=== PROBLEM REQUIREMENTS ===
Stop after the line that contains "Avec ce troisième"; until then, restate each line of the entries word for word from the very first.

=== RECORDS PROVIDED ===
=== Begin Enclosure ===

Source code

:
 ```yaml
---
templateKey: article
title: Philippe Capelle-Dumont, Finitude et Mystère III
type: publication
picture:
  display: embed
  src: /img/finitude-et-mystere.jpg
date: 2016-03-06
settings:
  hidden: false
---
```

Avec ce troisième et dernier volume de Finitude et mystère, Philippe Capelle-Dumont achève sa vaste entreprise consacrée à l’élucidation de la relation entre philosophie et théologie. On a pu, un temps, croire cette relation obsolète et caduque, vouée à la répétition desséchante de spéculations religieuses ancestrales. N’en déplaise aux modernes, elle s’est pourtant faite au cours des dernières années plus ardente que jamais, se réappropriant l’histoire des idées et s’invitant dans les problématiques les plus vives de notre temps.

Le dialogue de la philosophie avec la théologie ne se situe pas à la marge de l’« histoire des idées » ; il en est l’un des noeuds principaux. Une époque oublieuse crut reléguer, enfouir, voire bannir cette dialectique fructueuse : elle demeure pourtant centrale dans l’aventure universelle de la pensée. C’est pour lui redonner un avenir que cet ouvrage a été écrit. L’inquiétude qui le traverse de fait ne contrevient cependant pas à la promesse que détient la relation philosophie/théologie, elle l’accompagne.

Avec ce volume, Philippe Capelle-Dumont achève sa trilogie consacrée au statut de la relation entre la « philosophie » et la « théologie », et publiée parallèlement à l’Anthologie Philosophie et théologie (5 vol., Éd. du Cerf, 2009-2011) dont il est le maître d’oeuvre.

=== End Enclosure ===

=== ANSWER AREA ===
Source code

:
 ```yaml
---
templateKey: article
title: Philippe Capelle-Dumont, Finitude et Mystère III
type: publication
picture:
  display: embed
  src: /img/finitude-et-mystere.jpg
date: 2016-03-06
settings:
  hidden: false
---
```

Avec ce troisième et dernier volume de Finitude et mystère, Philippe Capelle-Dumont achève sa vaste entreprise consacrée à l’élucidation de la relation entre philosophie et théologie. On a pu, un temps, croire cette relation obsolète et caduque, vouée à la répétition desséchante de spéculations religieuses ancestrales. N’en déplaise aux modernes, elle s’est pourtant faite au cours des dernières années plus ardente que jamais, se réappropriant l’histoire des idées et s’invitant dans les problématiques les plus vives de notre temps.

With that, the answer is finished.